The designers were each given approximately an 8-by-8-foot area of space in the museum--either in Burnham Hall, the Thompson Gallery, the lobby or even the coat room--and transformed it into a favorite space, inspired by North Shore life and the mission of the Wenham Museum: to protect, preserve, and interpret the history and culture of Boston's North Shore, domestic life and the artifacts of childhood.
Elissa Della-Piana, of Gallery Della-Piana in Wenham, transformed a tenXten' space in the Wenham Museum's lobby into an artist's studio corner, inspired by the Audubon Reserve in Wenham, one of Della-Piana's favorite places on the North Shore.
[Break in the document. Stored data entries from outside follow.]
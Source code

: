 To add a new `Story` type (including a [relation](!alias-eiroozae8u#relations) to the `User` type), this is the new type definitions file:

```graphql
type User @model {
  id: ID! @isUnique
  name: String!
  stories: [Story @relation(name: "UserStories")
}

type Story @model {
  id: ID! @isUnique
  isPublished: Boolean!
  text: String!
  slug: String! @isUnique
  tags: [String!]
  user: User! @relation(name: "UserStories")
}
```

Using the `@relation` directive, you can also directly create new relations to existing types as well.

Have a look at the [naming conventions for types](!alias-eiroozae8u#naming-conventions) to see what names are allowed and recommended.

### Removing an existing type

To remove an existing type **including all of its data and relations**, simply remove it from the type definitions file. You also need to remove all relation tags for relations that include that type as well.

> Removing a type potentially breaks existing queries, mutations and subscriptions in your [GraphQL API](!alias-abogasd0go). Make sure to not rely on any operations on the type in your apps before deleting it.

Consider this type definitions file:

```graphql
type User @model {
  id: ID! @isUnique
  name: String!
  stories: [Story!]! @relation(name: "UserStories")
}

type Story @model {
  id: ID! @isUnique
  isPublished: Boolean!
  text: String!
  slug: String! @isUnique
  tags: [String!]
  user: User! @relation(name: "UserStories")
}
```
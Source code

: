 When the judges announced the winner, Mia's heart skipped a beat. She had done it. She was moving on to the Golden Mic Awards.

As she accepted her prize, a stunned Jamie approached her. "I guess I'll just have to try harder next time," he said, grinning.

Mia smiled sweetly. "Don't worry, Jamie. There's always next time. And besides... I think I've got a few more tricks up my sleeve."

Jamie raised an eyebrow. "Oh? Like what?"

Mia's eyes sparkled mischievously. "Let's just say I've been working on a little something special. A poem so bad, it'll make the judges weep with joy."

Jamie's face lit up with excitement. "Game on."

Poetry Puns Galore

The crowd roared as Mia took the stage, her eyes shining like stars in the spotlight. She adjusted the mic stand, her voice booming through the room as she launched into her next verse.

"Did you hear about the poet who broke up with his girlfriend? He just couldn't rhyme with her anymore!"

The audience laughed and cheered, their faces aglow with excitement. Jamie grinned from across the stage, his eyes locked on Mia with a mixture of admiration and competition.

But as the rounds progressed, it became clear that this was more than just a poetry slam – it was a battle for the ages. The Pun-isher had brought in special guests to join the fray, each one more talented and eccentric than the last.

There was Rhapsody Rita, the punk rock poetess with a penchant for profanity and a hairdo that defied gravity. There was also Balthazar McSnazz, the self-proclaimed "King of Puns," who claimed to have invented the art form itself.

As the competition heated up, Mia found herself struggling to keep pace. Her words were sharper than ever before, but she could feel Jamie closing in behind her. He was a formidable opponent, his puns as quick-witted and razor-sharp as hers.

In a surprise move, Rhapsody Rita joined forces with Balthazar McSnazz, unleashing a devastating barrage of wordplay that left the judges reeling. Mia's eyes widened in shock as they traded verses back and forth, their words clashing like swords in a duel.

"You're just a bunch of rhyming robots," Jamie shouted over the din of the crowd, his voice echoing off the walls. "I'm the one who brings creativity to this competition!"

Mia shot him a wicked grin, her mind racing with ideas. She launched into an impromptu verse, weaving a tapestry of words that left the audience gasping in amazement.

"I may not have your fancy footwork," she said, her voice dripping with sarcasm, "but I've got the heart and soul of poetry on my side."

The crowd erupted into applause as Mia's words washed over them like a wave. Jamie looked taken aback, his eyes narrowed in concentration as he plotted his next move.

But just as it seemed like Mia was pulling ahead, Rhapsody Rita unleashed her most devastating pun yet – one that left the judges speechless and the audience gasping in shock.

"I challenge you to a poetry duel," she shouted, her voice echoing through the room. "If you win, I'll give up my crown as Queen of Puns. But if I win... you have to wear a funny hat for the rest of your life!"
The space, filled with nature collections and surrounded by artists' tools such as an antique easel with Della-Piana's artwork hanging on the walls, mingles nature and art.
"I spend so much time walking through the Audubon Reserve, which is right off Cherry Street in Wenham, and I simply love the place," Della-Piana said. The drawings in her vignette are some of the work she has created while in the Audubon Reserve. "This is my art, and this is the source, sort of the Audubon Reserve coming through the walls of the studio."